For the word "plotting", search the records and show each line in which it occurs.

(Records from a data collection)
—————
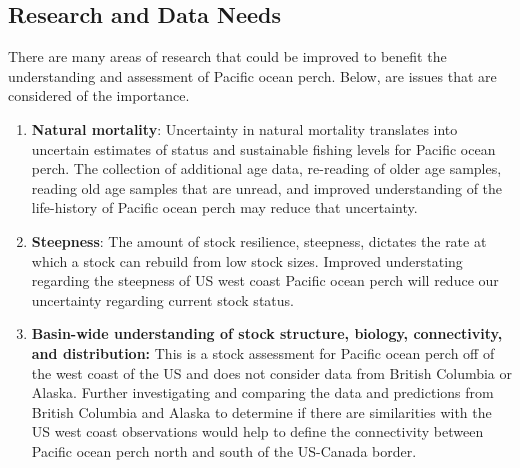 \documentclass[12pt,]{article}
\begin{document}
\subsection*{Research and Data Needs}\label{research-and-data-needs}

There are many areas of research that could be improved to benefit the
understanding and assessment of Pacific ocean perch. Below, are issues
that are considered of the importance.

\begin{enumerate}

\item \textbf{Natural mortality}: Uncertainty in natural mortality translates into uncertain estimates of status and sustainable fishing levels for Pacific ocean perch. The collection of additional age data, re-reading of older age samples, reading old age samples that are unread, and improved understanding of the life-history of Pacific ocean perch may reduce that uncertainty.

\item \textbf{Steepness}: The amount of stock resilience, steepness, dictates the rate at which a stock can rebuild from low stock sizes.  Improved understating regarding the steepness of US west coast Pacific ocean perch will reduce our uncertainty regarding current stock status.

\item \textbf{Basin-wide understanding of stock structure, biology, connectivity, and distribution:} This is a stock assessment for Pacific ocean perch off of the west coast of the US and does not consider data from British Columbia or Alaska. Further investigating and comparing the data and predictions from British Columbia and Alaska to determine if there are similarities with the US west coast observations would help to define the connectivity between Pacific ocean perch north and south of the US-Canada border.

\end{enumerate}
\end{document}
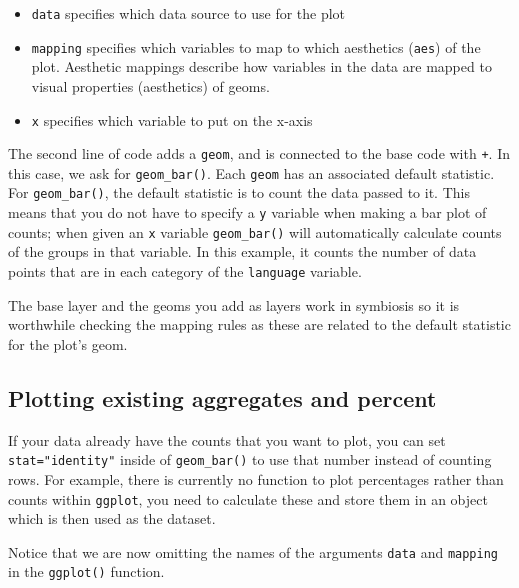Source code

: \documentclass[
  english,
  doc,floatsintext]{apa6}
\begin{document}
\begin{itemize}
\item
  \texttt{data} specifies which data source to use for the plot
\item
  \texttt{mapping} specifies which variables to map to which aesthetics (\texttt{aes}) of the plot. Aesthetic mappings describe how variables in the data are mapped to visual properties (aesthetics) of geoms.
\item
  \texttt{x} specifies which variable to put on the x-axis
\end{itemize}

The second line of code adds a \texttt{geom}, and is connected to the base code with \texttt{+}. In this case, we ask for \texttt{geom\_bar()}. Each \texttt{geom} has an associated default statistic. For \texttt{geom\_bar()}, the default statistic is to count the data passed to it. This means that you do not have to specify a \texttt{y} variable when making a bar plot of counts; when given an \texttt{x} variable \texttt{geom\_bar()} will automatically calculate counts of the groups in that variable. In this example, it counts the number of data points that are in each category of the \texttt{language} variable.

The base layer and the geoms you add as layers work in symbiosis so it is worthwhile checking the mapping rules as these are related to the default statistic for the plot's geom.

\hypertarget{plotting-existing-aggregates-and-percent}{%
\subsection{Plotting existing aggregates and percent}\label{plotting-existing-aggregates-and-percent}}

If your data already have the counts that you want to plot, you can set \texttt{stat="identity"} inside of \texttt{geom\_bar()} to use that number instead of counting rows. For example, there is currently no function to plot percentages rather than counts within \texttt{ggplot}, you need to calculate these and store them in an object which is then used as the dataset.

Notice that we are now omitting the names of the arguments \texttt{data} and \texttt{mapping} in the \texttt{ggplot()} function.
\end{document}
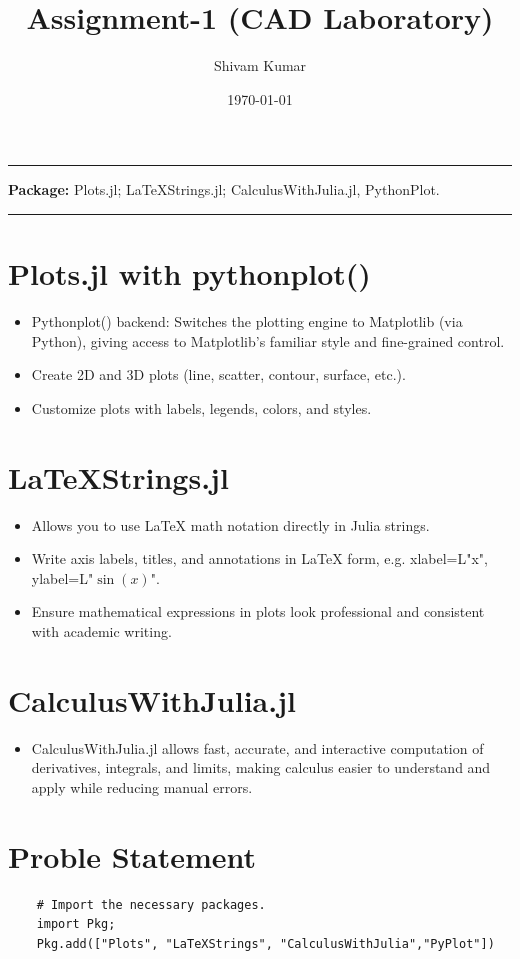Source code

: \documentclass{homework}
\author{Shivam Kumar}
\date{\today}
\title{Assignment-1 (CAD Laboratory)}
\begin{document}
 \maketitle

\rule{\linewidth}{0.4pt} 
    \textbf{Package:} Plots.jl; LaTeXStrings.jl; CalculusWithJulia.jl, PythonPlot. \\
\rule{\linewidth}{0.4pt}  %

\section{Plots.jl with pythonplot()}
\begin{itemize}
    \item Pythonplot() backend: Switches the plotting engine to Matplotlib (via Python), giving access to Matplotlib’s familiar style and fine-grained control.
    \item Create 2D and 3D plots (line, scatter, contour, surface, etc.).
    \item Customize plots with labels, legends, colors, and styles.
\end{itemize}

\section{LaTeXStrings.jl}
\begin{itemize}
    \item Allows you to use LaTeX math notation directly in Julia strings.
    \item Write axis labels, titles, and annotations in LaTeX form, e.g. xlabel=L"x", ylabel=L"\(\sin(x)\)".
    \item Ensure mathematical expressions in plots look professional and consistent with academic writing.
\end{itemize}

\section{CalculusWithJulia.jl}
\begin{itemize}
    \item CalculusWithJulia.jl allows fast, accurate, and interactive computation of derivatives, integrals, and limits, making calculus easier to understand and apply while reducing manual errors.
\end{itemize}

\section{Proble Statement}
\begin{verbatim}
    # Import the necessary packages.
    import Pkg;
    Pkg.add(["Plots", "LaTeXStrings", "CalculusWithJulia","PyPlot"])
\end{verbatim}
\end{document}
—————
▶ _Solution to this problem_:
\hypertarget{plotting-existing-aggregates-and-percent}{%
\subsection{Plotting existing aggregates and percent}\label{plotting-existing-aggregates-and-percent}}
    \item Pythonplot() backend: Switches the plotting engine to Matplotlib (via Python), giving access to Matplotlib’s familiar style and fine-grained control.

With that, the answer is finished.